* [Collected data]:
---+---

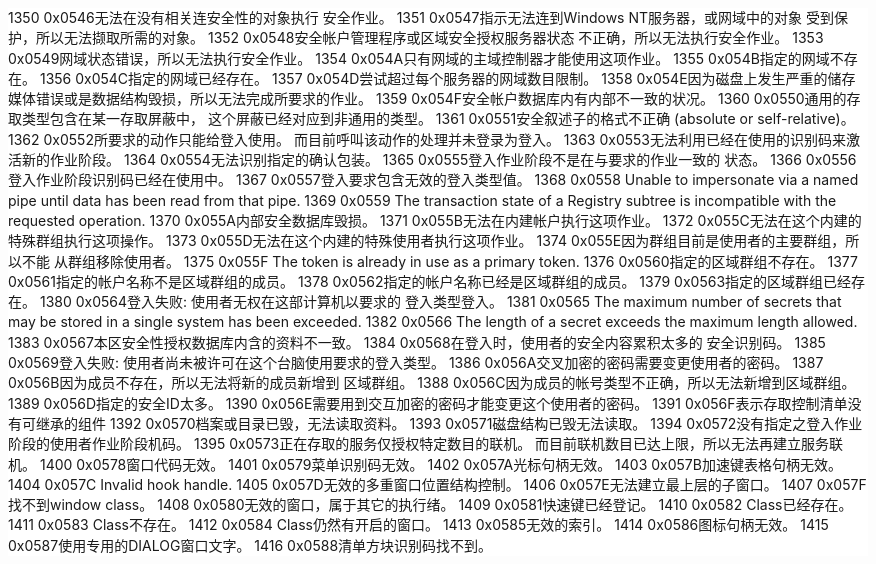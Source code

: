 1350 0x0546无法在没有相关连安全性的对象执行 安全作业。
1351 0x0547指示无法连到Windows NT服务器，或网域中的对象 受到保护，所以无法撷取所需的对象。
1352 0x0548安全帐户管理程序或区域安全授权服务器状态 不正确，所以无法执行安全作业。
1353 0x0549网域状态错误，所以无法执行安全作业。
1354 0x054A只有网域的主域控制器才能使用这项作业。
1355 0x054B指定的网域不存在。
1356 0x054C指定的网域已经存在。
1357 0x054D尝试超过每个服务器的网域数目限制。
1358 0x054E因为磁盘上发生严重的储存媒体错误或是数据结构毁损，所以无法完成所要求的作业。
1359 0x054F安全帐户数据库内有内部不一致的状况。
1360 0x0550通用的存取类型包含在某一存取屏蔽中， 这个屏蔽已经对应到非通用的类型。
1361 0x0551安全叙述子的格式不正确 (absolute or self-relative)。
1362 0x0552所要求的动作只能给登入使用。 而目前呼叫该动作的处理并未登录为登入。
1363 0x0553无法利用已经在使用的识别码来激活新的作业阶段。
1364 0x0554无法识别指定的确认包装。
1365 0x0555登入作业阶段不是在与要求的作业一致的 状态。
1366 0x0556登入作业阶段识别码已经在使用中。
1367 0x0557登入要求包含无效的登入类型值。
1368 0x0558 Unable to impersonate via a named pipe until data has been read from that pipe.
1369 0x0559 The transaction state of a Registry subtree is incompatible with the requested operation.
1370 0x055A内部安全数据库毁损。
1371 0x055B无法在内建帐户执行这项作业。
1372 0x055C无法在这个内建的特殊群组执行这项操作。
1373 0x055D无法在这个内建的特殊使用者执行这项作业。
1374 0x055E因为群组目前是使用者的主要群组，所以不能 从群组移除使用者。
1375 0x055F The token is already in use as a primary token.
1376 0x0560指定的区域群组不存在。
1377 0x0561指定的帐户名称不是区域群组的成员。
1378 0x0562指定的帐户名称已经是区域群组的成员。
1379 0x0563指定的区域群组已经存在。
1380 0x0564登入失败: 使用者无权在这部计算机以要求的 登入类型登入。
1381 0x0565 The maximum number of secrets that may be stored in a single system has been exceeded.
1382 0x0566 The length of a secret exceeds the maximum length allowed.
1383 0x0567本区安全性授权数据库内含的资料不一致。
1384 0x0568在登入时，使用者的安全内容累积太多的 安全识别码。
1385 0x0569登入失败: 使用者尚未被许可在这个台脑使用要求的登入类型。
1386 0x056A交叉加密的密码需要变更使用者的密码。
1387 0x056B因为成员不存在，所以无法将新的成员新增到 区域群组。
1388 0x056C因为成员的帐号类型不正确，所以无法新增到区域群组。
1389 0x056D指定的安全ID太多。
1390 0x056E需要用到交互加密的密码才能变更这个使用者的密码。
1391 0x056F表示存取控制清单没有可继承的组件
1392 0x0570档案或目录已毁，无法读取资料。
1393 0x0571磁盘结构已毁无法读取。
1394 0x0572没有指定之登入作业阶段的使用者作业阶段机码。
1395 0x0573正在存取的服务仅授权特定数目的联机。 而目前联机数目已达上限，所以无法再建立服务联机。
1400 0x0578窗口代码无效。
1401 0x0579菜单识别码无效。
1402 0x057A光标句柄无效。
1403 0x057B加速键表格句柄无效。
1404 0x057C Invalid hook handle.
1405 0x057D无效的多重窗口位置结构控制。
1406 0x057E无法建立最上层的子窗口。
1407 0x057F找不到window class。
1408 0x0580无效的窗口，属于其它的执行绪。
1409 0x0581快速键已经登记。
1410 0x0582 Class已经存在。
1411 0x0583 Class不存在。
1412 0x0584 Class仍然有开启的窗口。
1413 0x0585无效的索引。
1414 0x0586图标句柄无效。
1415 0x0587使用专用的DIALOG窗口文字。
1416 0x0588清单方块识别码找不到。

---+---

* [EXERCISE REQUIREMENTS]:
Provide the lines again, unchanged, from where the data above begins through the line containing "1367 0x0557登入要求包含无效的登入类型值。", both ends included, omitting pictures and adding nothing.

* [RESPONSE TO THE TASK]:
Source code

: 1350 0x0546无法在没有相关连安全性的对象执行 安全作业。
1351 0x0547指示无法连到Windows NT服务器，或网域中的对象 受到保护，所以无法撷取所需的对象。
1352 0x0548安全帐户管理程序或区域安全授权服务器状态 不正确，所以无法执行安全作业。
1353 0x0549网域状态错误，所以无法执行安全作业。
1354 0x054A只有网域的主域控制器才能使用这项作业。
1355 0x054B指定的网域不存在。
1356 0x054C指定的网域已经存在。
1357 0x054D尝试超过每个服务器的网域数目限制。
1358 0x054E因为磁盘上发生严重的储存媒体错误或是数据结构毁损，所以无法完成所要求的作业。
1359 0x054F安全帐户数据库内有内部不一致的状况。
1360 0x0550通用的存取类型包含在某一存取屏蔽中， 这个屏蔽已经对应到非通用的类型。
1361 0x0551安全叙述子的格式不正确 (absolute or self-relative)。
1362 0x0552所要求的动作只能给登入使用。 而目前呼叫该动作的处理并未登录为登入。
1363 0x0553无法利用已经在使用的识别码来激活新的作业阶段。
1364 0x0554无法识别指定的确认包装。
1365 0x0555登入作业阶段不是在与要求的作业一致的 状态。
1366 0x0556登入作业阶段识别码已经在使用中。
1367 0x0557登入要求包含无效的登入类型值。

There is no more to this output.